Paul Scully Portrait Paul Scully
- Hansard - - - Excerpts

I will cover most of the points in my main speech, but the reasons for designation of SMS status will be published, so that will be public. I will cover the points on the Secretary of State and on turnover. Clause 3 sets out what constitutes a digital activity for the purposes of the digital markets regime. Digital activities are defined as the provision of digital content, such as software, operating systems or applications; services provided by means of the internet, such as an e-commerce platform; and any other activity carried out for the purposes of providing digital content or internet services, such as background processes.

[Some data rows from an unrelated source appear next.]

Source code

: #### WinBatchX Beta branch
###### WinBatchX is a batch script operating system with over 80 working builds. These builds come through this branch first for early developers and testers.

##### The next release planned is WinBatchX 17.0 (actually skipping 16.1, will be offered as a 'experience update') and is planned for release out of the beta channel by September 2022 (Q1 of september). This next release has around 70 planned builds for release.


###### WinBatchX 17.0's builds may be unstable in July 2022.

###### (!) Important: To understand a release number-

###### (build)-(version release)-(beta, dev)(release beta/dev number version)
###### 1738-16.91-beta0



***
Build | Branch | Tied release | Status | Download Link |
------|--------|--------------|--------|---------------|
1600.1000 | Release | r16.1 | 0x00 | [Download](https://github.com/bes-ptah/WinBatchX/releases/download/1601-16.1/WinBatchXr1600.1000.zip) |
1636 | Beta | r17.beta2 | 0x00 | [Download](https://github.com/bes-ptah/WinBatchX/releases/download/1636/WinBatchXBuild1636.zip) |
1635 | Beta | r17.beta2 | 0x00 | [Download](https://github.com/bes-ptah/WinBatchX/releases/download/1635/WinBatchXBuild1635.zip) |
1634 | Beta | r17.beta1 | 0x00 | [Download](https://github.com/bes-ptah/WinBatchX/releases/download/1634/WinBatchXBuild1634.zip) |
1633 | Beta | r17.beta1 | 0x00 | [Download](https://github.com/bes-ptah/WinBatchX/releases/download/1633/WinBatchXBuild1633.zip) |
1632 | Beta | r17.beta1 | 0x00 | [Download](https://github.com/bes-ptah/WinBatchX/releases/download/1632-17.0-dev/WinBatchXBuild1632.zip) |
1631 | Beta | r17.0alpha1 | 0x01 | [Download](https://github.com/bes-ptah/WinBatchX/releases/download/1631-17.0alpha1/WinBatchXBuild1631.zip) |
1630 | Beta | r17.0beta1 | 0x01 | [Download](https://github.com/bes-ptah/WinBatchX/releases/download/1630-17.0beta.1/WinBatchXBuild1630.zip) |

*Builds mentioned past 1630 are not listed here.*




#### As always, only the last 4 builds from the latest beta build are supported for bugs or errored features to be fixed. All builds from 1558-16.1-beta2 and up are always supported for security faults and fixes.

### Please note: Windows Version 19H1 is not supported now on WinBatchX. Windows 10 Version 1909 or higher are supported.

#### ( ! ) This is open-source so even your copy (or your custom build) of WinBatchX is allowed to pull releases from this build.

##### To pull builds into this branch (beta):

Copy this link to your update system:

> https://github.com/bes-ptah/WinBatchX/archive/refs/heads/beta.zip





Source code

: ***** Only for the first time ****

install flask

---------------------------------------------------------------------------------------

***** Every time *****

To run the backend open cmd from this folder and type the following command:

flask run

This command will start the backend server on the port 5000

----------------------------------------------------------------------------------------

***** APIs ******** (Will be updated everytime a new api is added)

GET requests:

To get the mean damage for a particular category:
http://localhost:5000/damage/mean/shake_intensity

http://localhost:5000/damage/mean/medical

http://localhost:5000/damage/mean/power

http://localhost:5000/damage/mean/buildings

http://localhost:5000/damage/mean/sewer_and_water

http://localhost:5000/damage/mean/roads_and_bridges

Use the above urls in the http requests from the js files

A firm can only be designated with SMS in respect of a digital activity. The restriction to digital activities is appropriate for the new regime, which responds to the specific characteristics of digital markets, such as network effects and data consolidation, which makes them extremely fast-changing as well as prone to tip in favour of a few firms. With all of this, the definition of digital activities has been designed so that our regime will be able to handle the complexities of different and fast-evolving digital business models, and that is reflected in the powers given to the Secretary of State.

Clause 4 sets out when the DMU will be able to consider a digital activity as being linked to the UK for the purposes of designation. As we have heard, the global nature of digital markets means that business actions in other countries can impact on consumers and businesses in the UK, so it is important to allow the DMU to address harm to competition in the UK, even when all or part of a firm’s physical operations are located elsewhere.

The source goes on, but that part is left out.